World-first gene therapy transforms life of 3-year-old boy

World-first gene therapy transforms life of 3-year-old boy

MANCHESTER, NOV 24: A three-year-old boy from California has amazed doctors in Manchester after becoming the first patient in the world with Hunter syndrome to receive a pioneering gene therapy.

A year into the treatment, young Oliver Chu now appears to be developing normally — a result medical experts had once only hoped for.

Oliver was diagnosed with Hunter syndrome, or MPSII — a rare inherited disorder that damages the body and brain over time. In its most severe form, the disease is often described as a “childhood dementia,” and many patients do not survive beyond their teenage years. Before treatment, Oliver’s body was unable to produce iduronate-2-sulfatase (IDS), a vital enzyme that keeps cells healthy.

Family confronts the diagnosis

Oliver’s parents, Jingru and Ricky, say the diagnosis of both their sons came as a tremendous shock.

Skyler, Oliver’s older brother, also has the condition, though his early developmental challenges were initially attributed to being born during the Covid period.

“When you find out about Hunter syndrome, the doctor tells you not to search online,” Ricky recalls. “But you look anyway — and you fear the worst.”

BBC’s first meeting with Oliver and his father came in December 2024 at Royal Manchester Children’s Hospital. On that day, doctors began the crucial process of removing stem cells from Oliver’s blood.

Consultant paediatric haematologist Dr Claire Horgan explained that his blood was passed through a machine to collect specific stem cells, which would then be genetically modified.

Before this experimental therapy, the only available medicine was Elaprase — an extremely costly enzyme replacement therapy costing around £300,000 per patient each year. Although it could slow physical symptoms, it could not cross the blood-brain barrier, leaving cognitive decline untreated.

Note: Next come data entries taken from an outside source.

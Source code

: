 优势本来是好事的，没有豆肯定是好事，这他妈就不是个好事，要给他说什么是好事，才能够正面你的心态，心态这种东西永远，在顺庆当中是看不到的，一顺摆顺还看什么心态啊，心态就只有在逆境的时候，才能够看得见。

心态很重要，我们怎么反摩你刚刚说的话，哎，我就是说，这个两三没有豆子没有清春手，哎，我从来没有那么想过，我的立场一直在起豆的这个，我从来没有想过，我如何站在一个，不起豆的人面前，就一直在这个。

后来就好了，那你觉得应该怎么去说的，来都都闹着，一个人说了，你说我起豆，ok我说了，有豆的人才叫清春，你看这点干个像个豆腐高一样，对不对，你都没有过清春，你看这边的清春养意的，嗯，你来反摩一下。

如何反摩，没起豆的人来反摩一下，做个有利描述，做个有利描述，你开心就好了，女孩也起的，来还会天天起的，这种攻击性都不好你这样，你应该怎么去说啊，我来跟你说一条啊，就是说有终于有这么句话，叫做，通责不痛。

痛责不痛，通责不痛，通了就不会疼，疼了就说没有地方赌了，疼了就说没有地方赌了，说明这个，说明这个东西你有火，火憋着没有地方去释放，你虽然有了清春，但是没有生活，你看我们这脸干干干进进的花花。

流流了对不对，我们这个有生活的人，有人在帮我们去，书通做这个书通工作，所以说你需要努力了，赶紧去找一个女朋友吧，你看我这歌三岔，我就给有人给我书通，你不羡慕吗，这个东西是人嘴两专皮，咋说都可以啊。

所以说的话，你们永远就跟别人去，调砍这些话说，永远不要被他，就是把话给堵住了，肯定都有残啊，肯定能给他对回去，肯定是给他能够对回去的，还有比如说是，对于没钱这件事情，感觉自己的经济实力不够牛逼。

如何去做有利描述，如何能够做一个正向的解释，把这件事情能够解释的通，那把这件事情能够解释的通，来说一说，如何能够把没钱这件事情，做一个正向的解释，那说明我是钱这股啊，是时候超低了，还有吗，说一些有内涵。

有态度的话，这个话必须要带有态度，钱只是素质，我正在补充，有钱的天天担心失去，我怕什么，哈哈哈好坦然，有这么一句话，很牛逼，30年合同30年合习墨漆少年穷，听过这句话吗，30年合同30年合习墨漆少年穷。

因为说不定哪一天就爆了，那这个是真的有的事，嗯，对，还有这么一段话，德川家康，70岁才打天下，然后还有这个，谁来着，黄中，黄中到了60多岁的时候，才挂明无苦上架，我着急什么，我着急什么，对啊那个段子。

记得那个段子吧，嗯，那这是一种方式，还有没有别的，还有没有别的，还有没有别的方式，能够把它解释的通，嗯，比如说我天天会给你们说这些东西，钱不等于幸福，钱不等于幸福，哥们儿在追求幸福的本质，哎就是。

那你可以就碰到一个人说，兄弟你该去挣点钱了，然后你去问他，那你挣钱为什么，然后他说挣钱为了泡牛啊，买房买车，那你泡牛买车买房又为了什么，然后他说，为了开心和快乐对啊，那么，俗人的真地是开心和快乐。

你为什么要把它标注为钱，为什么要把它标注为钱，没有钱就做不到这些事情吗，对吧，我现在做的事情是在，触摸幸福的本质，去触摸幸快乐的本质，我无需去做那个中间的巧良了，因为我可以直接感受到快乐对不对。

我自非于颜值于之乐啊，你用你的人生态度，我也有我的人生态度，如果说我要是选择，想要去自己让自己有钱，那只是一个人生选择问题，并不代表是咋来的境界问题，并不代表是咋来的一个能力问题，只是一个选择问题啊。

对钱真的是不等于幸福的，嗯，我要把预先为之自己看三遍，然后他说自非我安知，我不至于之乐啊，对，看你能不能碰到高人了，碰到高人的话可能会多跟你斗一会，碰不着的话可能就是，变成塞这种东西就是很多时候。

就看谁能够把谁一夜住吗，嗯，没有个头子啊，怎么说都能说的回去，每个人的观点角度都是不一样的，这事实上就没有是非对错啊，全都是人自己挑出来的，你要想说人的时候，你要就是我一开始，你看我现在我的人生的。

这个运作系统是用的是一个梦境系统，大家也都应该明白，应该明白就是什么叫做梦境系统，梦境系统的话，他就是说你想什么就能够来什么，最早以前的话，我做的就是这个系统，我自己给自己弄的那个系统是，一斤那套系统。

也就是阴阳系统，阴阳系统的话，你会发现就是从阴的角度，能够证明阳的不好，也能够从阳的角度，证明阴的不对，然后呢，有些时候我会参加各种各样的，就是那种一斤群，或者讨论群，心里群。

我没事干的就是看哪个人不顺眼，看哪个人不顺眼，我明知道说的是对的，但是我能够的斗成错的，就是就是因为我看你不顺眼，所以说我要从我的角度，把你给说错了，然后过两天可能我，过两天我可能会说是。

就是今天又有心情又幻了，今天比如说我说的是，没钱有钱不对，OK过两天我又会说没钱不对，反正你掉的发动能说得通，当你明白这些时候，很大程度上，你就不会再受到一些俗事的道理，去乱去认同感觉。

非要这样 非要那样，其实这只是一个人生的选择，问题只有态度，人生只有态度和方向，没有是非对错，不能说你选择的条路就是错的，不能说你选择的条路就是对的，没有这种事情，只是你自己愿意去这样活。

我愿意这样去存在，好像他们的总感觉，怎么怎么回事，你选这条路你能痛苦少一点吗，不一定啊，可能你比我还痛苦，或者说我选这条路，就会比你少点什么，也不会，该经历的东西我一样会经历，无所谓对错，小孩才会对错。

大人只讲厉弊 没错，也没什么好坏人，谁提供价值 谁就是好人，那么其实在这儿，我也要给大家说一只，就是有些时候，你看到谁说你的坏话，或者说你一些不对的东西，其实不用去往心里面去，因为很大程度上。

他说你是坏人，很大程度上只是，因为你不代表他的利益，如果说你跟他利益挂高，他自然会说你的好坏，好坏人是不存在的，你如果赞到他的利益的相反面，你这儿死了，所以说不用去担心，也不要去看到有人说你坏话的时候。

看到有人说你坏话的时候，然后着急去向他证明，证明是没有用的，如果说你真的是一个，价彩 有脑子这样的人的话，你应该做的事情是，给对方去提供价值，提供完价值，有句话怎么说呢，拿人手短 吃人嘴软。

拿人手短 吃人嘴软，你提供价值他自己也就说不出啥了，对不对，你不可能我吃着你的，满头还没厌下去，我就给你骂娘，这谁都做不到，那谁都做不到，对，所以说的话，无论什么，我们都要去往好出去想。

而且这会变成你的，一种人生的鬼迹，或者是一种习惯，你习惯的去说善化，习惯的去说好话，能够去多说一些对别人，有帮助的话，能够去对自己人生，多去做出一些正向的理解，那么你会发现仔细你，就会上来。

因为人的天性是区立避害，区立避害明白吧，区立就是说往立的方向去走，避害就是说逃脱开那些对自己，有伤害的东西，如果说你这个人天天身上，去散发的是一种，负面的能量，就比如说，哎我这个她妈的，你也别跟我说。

Oliver’s harvested stem cells were transported to Great Ormond Street Hospital in London for genetic modification. Scientists inserted a working IDS gene into a harmless virus designed to deliver the missing instructions into each stem cell.

Dr Karen Buckland from GOSH said the goal was for Oliver’s bone marrow to repopulate with modified cells that could finally produce the missing enzyme.

Months later, Oliver returned to Manchester for his gene-edited cells to be infused back into his body.

His mother, Jingru, held him gently as researchers removed a small infusion bag—containing around 125 million modified stem cells—from a cryopreservation tank. Nurses warmed the fluid, drew it into a syringe, and slowly injected it through a catheter in his chest. Oliver, used to hospitals, wriggled and watched cartoons as the infusion took place, unaware of the medical milestone unfolding.

Second dose and life-changing chance

An hour later, he received a second identical infusion. And just like that — in a process lasting minutes — the gene therapy was complete.

Despite its simplicity in appearance, the ambition behind the treatment is extraordinary: a one-time procedure intended to halt a progressive, fatal disease.

A year after starting the therapy, Oliver now shows signs of normal development, something doctors once believed nearly impossible.

Prof Simon Jones, co-leading the clinical trial, said: “I’ve been waiting 20 years to see a boy like Ollie doing as well as he is. It’s incredibly exciting.”

Oliver is the first of five boys worldwide to receive this treatment — and his progress is offering hope to families facing the same diagnosis.

“Every time we talk about it, I want to cry because it’s just so amazing,” Oliver’s mother, Jingru, says.

For the Chu family, the therapy has changed what once felt like an inevitable, heartbreaking future.